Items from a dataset
★ ★ ★

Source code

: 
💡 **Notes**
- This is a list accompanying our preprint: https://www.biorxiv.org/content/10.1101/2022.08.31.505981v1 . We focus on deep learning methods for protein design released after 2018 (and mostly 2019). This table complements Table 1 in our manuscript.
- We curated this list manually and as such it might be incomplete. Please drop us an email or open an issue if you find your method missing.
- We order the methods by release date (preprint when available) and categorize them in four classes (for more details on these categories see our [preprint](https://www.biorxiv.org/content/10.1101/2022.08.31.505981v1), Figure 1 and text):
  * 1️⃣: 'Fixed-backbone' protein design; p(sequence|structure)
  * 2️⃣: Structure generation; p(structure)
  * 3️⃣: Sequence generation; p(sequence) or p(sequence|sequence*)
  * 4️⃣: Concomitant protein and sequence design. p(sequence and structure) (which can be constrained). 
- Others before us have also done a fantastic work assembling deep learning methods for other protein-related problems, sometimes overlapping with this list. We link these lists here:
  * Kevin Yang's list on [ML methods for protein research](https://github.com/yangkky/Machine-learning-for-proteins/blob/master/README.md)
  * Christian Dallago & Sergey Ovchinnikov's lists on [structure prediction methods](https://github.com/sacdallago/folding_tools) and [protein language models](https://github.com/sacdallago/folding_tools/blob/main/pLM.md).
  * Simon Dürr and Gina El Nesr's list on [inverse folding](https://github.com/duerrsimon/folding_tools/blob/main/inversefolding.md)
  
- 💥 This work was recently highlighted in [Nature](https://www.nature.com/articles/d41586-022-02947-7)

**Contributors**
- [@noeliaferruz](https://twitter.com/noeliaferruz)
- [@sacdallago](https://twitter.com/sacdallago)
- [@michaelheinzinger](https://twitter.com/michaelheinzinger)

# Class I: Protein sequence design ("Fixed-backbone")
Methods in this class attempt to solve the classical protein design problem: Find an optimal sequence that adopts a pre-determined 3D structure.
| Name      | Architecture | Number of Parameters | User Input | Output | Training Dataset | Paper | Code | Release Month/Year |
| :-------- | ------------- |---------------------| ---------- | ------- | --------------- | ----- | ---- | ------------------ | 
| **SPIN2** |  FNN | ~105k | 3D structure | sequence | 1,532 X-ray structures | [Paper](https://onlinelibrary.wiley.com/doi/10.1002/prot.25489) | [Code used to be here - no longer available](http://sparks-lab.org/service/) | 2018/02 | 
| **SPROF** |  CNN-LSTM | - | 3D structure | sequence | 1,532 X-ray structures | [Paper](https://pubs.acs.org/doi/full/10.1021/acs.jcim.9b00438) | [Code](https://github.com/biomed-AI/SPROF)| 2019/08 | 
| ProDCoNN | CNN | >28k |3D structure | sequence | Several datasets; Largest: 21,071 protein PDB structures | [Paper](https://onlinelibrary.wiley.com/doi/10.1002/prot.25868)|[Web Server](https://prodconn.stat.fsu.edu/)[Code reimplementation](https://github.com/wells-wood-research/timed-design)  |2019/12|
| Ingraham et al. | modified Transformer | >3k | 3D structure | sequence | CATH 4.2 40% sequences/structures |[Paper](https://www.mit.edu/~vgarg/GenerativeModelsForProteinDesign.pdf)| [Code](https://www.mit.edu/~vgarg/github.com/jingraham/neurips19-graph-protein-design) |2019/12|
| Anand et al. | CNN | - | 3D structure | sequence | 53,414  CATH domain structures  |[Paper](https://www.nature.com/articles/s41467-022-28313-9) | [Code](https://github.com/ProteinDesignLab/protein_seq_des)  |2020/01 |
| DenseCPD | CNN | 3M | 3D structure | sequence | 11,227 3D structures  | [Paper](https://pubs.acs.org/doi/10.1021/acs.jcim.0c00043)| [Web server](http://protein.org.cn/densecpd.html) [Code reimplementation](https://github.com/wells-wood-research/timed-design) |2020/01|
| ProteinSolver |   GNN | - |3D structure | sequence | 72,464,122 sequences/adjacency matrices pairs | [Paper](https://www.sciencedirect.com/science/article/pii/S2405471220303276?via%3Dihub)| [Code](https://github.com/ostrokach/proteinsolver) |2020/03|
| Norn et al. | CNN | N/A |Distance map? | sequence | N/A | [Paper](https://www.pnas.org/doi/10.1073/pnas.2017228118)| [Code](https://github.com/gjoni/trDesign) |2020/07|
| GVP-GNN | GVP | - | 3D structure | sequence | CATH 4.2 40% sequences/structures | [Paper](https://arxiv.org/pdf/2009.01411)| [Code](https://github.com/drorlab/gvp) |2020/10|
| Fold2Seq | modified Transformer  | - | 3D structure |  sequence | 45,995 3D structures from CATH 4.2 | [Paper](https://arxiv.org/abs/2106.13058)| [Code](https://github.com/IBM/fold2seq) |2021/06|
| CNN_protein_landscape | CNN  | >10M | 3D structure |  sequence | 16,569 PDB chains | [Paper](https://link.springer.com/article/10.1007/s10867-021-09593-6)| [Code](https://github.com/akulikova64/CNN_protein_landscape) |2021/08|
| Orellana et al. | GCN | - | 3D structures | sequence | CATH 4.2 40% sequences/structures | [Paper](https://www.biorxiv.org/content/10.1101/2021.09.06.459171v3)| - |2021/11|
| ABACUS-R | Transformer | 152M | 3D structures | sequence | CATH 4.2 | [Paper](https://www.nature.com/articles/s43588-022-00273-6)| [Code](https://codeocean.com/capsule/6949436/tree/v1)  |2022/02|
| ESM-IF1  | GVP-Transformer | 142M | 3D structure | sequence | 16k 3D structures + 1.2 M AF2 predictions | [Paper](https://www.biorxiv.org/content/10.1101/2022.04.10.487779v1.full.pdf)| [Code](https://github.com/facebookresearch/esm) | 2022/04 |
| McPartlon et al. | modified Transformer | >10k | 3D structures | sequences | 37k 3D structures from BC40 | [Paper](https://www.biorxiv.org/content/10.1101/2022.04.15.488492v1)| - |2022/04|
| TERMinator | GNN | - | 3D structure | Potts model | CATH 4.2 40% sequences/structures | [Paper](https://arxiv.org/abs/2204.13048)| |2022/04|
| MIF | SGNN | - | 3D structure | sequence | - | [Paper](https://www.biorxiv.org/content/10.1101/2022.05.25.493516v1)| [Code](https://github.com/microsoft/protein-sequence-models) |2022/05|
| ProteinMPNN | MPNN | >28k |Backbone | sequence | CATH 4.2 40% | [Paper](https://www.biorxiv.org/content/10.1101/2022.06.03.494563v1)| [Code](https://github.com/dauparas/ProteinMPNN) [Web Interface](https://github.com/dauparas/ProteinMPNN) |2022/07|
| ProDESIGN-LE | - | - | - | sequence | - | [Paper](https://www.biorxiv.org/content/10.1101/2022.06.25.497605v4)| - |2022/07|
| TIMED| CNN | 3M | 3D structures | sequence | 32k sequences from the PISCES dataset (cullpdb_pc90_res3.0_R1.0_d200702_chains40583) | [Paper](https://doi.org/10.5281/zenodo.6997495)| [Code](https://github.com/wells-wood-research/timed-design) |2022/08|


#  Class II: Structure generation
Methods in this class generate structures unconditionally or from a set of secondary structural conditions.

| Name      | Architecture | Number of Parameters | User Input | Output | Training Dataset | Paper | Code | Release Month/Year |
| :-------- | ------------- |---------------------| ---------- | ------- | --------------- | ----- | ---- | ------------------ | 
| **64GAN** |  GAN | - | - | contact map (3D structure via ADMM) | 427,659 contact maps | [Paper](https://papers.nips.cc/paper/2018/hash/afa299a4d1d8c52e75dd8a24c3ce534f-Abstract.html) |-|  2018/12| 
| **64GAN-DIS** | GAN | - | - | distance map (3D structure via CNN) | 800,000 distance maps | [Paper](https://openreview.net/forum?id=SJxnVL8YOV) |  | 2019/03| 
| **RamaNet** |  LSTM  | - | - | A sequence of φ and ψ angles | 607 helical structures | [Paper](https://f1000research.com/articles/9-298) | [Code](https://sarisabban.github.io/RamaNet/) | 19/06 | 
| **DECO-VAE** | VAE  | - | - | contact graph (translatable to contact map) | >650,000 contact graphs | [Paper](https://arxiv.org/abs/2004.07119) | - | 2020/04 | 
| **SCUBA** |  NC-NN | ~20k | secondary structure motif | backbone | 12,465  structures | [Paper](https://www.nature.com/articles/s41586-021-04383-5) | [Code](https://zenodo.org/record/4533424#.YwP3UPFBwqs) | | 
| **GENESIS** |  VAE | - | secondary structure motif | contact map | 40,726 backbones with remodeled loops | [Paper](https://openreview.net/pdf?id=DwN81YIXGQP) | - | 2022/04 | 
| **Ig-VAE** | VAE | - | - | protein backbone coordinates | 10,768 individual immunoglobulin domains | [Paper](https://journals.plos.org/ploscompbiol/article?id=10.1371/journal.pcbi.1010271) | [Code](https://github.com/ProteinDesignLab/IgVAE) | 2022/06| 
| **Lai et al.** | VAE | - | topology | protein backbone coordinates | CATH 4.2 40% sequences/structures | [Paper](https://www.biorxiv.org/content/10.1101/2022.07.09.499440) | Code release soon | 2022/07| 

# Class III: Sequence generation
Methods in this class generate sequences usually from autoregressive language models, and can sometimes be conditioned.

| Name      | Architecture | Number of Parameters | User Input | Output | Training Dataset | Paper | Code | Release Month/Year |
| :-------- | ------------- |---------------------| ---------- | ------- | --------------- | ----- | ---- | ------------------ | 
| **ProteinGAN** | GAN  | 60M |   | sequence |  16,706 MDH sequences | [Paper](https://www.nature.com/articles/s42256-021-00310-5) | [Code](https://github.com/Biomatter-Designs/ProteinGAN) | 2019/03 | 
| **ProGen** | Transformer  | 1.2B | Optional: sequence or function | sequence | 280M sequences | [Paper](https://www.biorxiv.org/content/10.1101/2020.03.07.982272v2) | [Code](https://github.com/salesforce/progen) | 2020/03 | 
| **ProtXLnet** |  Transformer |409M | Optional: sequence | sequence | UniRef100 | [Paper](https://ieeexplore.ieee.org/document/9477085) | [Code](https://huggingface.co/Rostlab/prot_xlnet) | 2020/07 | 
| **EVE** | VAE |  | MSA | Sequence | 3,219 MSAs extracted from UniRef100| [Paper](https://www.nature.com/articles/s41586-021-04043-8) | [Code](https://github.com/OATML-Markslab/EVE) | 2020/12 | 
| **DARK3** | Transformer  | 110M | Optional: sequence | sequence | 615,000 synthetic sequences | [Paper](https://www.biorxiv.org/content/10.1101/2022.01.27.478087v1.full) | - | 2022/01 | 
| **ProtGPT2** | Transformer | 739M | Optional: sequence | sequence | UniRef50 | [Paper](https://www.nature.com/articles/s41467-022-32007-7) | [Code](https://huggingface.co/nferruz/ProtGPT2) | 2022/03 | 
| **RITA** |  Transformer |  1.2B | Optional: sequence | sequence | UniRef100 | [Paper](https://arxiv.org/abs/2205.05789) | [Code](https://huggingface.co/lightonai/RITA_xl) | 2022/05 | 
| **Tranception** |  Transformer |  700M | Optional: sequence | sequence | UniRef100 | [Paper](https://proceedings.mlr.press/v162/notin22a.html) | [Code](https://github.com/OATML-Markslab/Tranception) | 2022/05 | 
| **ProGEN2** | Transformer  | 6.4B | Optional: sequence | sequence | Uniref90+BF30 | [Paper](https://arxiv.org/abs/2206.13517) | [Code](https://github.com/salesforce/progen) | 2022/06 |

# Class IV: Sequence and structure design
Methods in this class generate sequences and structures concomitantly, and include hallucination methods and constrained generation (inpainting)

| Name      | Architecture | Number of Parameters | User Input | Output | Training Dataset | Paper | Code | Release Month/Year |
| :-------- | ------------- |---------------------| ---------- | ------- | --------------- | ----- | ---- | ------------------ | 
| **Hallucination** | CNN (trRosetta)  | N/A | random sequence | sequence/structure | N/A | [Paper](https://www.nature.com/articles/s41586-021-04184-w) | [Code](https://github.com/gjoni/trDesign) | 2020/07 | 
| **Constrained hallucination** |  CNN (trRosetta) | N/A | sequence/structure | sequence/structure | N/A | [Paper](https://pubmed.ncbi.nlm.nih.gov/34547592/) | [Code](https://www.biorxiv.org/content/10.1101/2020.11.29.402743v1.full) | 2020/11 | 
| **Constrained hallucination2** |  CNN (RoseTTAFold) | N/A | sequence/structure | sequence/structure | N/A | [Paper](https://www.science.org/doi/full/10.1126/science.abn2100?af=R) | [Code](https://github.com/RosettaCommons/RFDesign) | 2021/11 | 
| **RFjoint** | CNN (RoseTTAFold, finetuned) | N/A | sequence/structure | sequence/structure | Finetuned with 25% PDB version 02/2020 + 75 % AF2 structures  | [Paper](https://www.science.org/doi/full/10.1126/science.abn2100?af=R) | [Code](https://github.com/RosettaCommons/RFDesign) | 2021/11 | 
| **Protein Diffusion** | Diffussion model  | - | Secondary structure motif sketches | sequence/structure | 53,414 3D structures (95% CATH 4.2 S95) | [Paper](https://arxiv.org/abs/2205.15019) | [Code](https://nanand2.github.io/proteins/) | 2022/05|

★ ★ ★

— EXERCISE BRIEF —
In the data above, which lines lie between the line with "TERMinator | GNN" and the line with "MIF | SGNN |", inclusive? Print those lines exactly and nothing else.

— SOLUTION BELOW —
| TERMinator | GNN | - | 3D structure | Potts model | CATH 4.2 40% sequences/structures | [Paper](https://arxiv.org/abs/2204.13048)| |2022/04|
| MIF | SGNN | - | 3D structure | sequence | - | [Paper](https://www.biorxiv.org/content/10.1101/2022.05.25.493516v1)| [Code](https://github.com/microsoft/protein-sequence-models) |2022/05|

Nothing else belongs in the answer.